In order to interpret the information from this review in a clinically meaningful way, both the estimates of predictive effectiveness and the uncertainty that surrounds these estimates need to be taken into account. CRP has been most extensively studied in this setting; it is a ubiquitous test and the only one which has been shown to add to the predictive ability of clinically-based decision rules [26, 34]. These studies chose two differing cut-offs (> 50 mg/dl  or > 90 mg/dl ). It is at best only moderately discriminatory in the setting of detecting documented infection (Sensitivity 0.65; 95% CI 0.41 to 0.84, Specificity 0.73; 95% CI 0.63 to 0.82), which is in keeping with estimates drawn from its value in the detection of serious bacterial infection in non-neutropenic children , and may be a significant overestimation of its value. The clinical role of CRP as a screening tool may be limited, however, if another biomarker is shown to be a more discriminatory test.
Data from this review and meta-analytic comparisons of CRP and PCT in the non-neutropenic population  are suggestive of the improved predictive value of PCT over CRP. This has a strong pathophysiological basis, as PCT levels are reported to rise within 3 to 4 hours in response to infection as compared with the 24 to 48 hours required for CRP . However, the data for the improved predictive value of PCT are quite varied (see Additional file 3 and previously published reviews ).

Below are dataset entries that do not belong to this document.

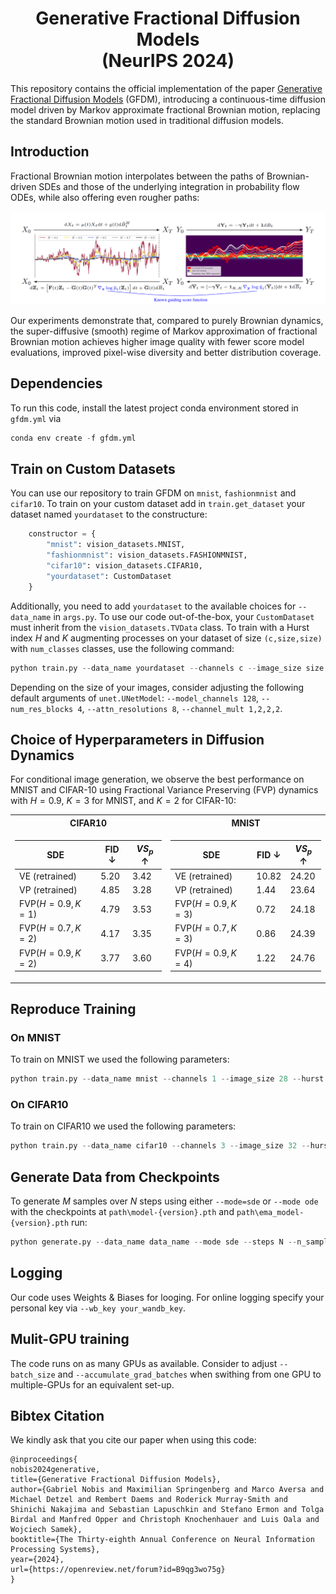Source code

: <h1 align="center">Generative Fractional Diffusion Models <br> (NeurIPS 2024) </h1> 

This repository contains the official implementation of the paper [Generative Fractional Diffusion Models](https://arxiv.org/abs/2310.17638) (GFDM), introducing a continuous-time diffusion model driven by Markov approximate fractional Brownian motion, replacing the standard Brownian motion used in traditional diffusion models.

## Introduction
Fractional Brownian motion interpolates between the paths of Brownian-driven SDEs and those of the underlying integration in probability flow ODEs, while also offering even rougher paths:


![cover](visuals/thumbnail.png)

Our experiments demonstrate that, compared to purely Brownian dynamics, the super-diffusive (smooth) regime of Markov approximation of fractional Brownian motion achieves higher image quality with fewer score model evaluations, improved pixel-wise diversity and better distribution coverage.

## Dependencies

To run this code, install the latest project conda environment stored in `gfdm.yml` via 

```python
conda env create -f gfdm.yml
```

## Train on Custom Datasets 

You can use our repository to train GFDM on `mnist`, `fashionmnist` and `cifar10`. To train on your custom dataset add in `train.get_dataset` your dataset named `yourdataset` to the constructure:

```python
    constructor = {
        "mnist": vision_datasets.MNIST,
        "fashionmnist": vision_datasets.FASHIONMNIST,
        "cifar10": vision_datasets.CIFAR10,
        "yourdataset": CustomDataset
    }
```

Additionally, you need to add `yourdataset` to the available choices for `--data_name` in `args.py`. To use our code out-of-the-box, your `CustomDataset` must inherit from the `vision_datasets.TVData` class. To train with a Hurst index $H$ and $K$ augmenting processes on your dataset of size `(c,size,size)` with `num_classes` classes, use the following command:

```python
python train.py --data_name yourdataset --channels c --image_size size --num_classes num_classes --hurst H --num_aug K --dynamics fvp --train_steps 1000000
```

Depending on the size of your images, consider adjusting the following default arguments of `unet.UNetModel`: 
`--model_channels 128`, `--num_res_blocks 4`, `--attn_resolutions 8`,  `--channel_mult 1,2,2,2`.


## Choice of Hyperparameters in Diffusion Dynamics

For conditional image generation, we observe the best performance on MNIST and CIFAR-10 using Fractional Variance Preserving (FVP) dynamics with $H=0.9$, $K=3$ for MNIST, and $K=2$ for CIFAR-10:

<table>
<tr><th>CIFAR10 </th><th> MNIST</th></tr>
<tr><td>
    
| SDE   | FID $\downarrow$ | **$VS_{p}$ $\uparrow$**  |
|-------------------------|-------------|-------------|
| VE (retrained)          | $5.20$      | $3.42$      |
| VP (retrained)          | $4.85$      | $3.28$      |
| $\text{FVP}(H=0.9,K=1)$ | $4.79$      | $3.53$      |
| $\text{FVP}(H=0.7,K=2)$ | $4.17$      | $3.35$      |
| $\text{FVP}(H=0.9,K=2)$ | $3.77$      | $3.60$      |

</td><td>

| SDE     | FID $\downarrow$ | **$VS_{p}$ $\uparrow$** |
|-------------------------|-------------|--------------|
| VE (retrained)          | $10.82$     | $24.20$      |
| VP (retrained)          | $1.44$      | $23.64$      |
| $\text{FVP}(H=0.9,K=3)$ | $0.72$      | $24.18$      |
| $\text{FVP}(H=0.7,K=3)$ | $0.86$      | $24.39$      |
| $\text{FVP}(H=0.9,K=4)$ | $1.22$      | $24.76$      |

 </td></tr> </table>

 ## Reproduce Training

 ### On MNIST

 To train on MNIST we used the following parameters:
 
```python
python train.py --data_name mnist --channels 1 --image_size 28 --hurst 0.9 --num_aug 3 --dynamics fvp --model_channels 64 --num_res_blocks 3 --attn_resolutions 4,2 --channel_mult 1,2,4 --use_ema False --log_model_every_n 50000 --lr 1e-4 --batch_size 1024 --train_steps 50000 
```

 ### On CIFAR10

  To train on CIFAR10 we used the following parameters:

  ```python
  python train.py --data_name cifar10 --channels 3 --image_size 32 --hurst 0.9 --num_aug 2 --dynamics fvp --model_channels 128 --num_res_blocks 4 --attn_resolutions 8 --channel_mult 1,2,2,2 --use_ema True --log_model_every_n 100000 --lr 2e-4 --batch_size 128 --train_steps 1000000 
```
## Generate Data from Checkpoints
 
To generate $M$ samples over $N$ steps using either `--mode=sde` or `--mode ode` with the checkpoints at `path\model-{version}.pth` and `path\ema_model-{version}.pth` run: 

```python
python generate.py --data_name data_name --mode sde --steps N --n_samples M --batch_size batch_size --pth path
```

## Logging 

Our code uses Weights & Biases for looging. For online logging specify your personal key via `--wb_key your_wandb_key`. 

## Mulit-GPU training 
The code runs on as many GPUs as available. Consider to adjust `--batch_size` and `--accumulate_grad_batches` when swithing from one GPU to multiple-GPUs for an equivalent set-up.

## Bibtex Citation

We kindly ask that you cite our paper when using this code:
    
    @inproceedings{
    nobis2024generative,
    title={Generative Fractional Diffusion Models},
    author={Gabriel Nobis and Maximilian Springenberg and Marco Aversa and Michael Detzel and Rembert Daems and Roderick Murray-Smith and Shinichi Nakajima and Sebastian Lapuschkin and Stefano Ermon and Tolga Birdal and Manfred Opper and Christoph Knochenhauer and Luis Oala and Wojciech Samek},
    booktitle={The Thirty-eighth Annual Conference on Neural Information Processing Systems},
    year={2024},
    url={https://openreview.net/forum?id=B9qg3wo75g}
    }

This may be related to the degree of neutropenia, as reports from the post-transplant setting have shown disappointingly poor discrimination , or this again may be due to small studies and publication bias [47, 51]. Based on the data from this review, procalcitonin cannot yet be recommended for use in routine clinical practice
Similar pathophysiological claims for improved predictive ability can be advanced for IL6 and IL8 . In this review, IL6 level shows potential to be a better discriminator than CRP of those children who will develop a serious infectious complication. IL8 also appears to have moderate discriminatory ability and has been used in combination with clinical data in a small pilot study to withhold antibiotics to a highly select group of patients with febrile neutropenia . Both of these cytokines show promise, and should be subject to further investigation.
Given the very limited data available for other potential biomarkers of infection in the setting of pediatric febrile neutropenia identified by this review, no strong clinical conclusions for their use can be reached without further studies.
These conclusions are drawn from an extensive and detailed systematic review of the available evidence using advanced techniques of meta-analysis, supplemented by rational clinical and pathophysiological reasoning. It should be clearly understood that they are uncertain and unstable, as only small amounts of new data may substantially alter these findings.